Journal of Medical Case Reports 1/2012

Manganese toxicity with ephedrone abuse manifesting as parkinsonism: a case report

Journal of Medical Case Reports > Ausgabe 1/2012
Mudassir Iqbal, Thomas Monaghan, Janice Redmond
Wichtige Hinweise

Electronic supplementary material

The online version of this article (doi:10.​1186/​1752-1947-6-52) contains supplementary material, which is available to authorized users.

Competing interests

The authors declare that they have no competing interests.

Authors' contributions

JR was the consultant neurologist who cared for the patient at the time of presentation and made the diagnosis. MI was the specialist registrar attached to the Neurology unit at the time and is responsible for drafting the case report. TM contributed to the writing of the case report. All authors read and approved the final manuscript.

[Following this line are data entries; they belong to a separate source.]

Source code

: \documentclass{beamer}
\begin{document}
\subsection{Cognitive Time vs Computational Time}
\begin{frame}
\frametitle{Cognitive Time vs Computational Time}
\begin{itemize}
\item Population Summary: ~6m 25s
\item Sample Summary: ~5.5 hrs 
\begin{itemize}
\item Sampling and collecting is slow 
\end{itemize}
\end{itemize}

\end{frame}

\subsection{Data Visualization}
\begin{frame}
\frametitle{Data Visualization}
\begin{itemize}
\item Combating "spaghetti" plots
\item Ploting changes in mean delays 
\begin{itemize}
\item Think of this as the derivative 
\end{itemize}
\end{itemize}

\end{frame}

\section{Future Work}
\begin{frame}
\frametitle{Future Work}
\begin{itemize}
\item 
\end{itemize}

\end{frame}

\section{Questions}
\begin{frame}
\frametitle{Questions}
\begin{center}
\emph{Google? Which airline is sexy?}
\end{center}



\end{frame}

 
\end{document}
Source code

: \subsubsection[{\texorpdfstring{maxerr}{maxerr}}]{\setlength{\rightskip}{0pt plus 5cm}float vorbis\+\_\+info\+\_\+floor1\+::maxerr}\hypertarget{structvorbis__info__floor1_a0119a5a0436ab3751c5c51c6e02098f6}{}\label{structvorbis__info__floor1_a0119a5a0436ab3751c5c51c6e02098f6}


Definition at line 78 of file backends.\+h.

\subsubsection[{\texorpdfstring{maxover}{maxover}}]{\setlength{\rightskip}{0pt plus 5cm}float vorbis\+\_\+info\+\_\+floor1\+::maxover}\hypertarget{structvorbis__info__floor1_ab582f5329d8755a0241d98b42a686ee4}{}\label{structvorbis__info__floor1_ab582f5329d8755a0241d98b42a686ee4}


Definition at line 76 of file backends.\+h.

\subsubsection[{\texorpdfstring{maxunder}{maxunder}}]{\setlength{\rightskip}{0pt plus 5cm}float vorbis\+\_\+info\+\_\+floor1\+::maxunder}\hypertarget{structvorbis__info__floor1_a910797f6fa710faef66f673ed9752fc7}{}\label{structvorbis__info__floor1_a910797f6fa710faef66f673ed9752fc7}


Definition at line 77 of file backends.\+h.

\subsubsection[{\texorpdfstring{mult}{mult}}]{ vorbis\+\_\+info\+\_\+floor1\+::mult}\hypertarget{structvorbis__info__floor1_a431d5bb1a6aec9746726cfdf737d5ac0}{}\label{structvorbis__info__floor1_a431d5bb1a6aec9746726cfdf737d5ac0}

Neurologic consequences of manganese toxicity have been recognized since 1837. A new form of presumed manganese poisoning has been reported in drug-addicted persons from Eastern Europe and the Baltic states who have intravenously injected self-prepared methcathinone hydrochloride (ephedrone), which is synthesized from pseudoephedrine hydrochloride using potassium permanganate as a potent oxidant. This clinical syndrome is under-recognized in Western Europe and there are no reported cases in the literature from Ireland.

Case presentation

We report a 30-year-old Eastern European man who presented with a two-year history of gait disturbance. A neurological assessment revealed features of parkinsonism which included hypophonia, hypomimia, mild bradykinesia and rigidity with no resting tremor. He held his arms slightly abducted from his sides when walking, with a reduction in arm swing. Magnetic resonance imaging of his brain showed a high signal on T1 in the globus pallidus and serum manganese levels were raised. He had no response to levodopa.


Manganism secondary to ephedrone abuse causing parkinsonism has emerged in Western Europe in recent years due to mass immigration and often remains unrecognized. This paper highlights the various features of this rare cause of parkinsonism and aids in its recognition and subsequent diagnosis. Neurologists in Western Europe will increasingly encounter such patients.